Collected data:

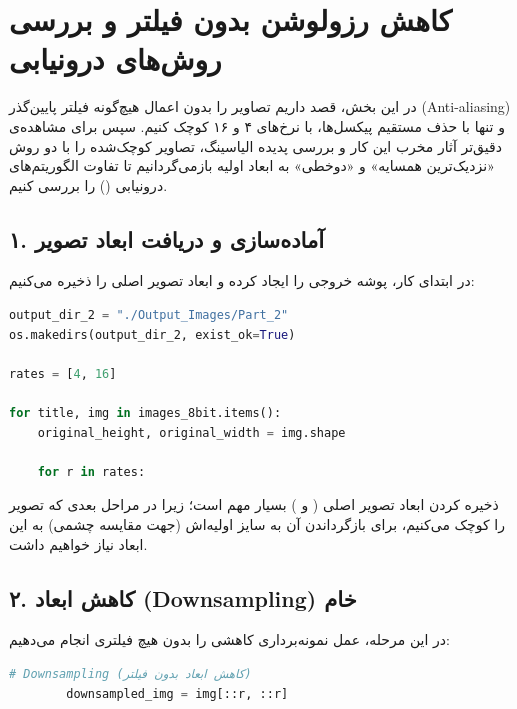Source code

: \section{کاهش رزولوشن بدون فیلتر و بررسی روش‌های درونیابی}

در این بخش، قصد داریم تصاویر را بدون اعمال هیچ‌گونه فیلتر پایین‌گذر (Anti-aliasing) و تنها با حذف مستقیم پیکسل‌ها، با نرخ‌های ۴ و ۱۶ کوچک کنیم. سپس برای مشاهده‌ی دقیق‌تر آثار مخرب این کار و بررسی پدیده الیاسینگ، تصاویر کوچک‌شده را با دو روش «نزدیک‌ترین همسایه» و «دوخطی» به ابعاد اولیه بازمی‌گردانیم تا تفاوت الگوریتم‌های درونیابی () را بررسی کنیم.

\subsection*{۱. آماده‌سازی و دریافت ابعاد تصویر}
در ابتدای کار، پوشه خروجی را ایجاد کرده و ابعاد تصویر اصلی را ذخیره می‌کنیم:

\begin{codebox}
\begin{lstlisting}[language=Python]
output_dir_2 = "./Output_Images/Part_2"
os.makedirs(output_dir_2, exist_ok=True)

rates = [4, 16]

for title, img in images_8bit.items():
    original_height, original_width = img.shape
    
    for r in rates:
\end{lstlisting}
\end{codebox}

ذخیره کردن ابعاد تصویر اصلی ( و ) بسیار مهم است؛ زیرا در مراحل بعدی که تصویر را کوچک می‌کنیم، برای بازگرداندن آن به سایز اولیه‌اش (جهت مقایسه چشمی) به این ابعاد نیاز خواهیم داشت.

\subsection*{۲. کاهش ابعاد (Downsampling) خام}
در این مرحله، عمل نمونه‌برداری کاهشی را بدون هیچ فیلتری انجام می‌دهیم:

\begin{codebox}
\begin{lstlisting}[language=Python]
        # Downsampling (کاهش ابعاد بدون فیلتر)
        downsampled_img = img[::r, ::r]
\end{lstlisting}
\end{codebox}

### What to produce
The lines holding the word "subsection" are the answer. Find them in the entries and copy them.

### Answer section
\subsection*{۱. آماده‌سازی و دریافت ابعاد تصویر}
\subsection*{۲. کاهش ابعاد (Downsampling) خام}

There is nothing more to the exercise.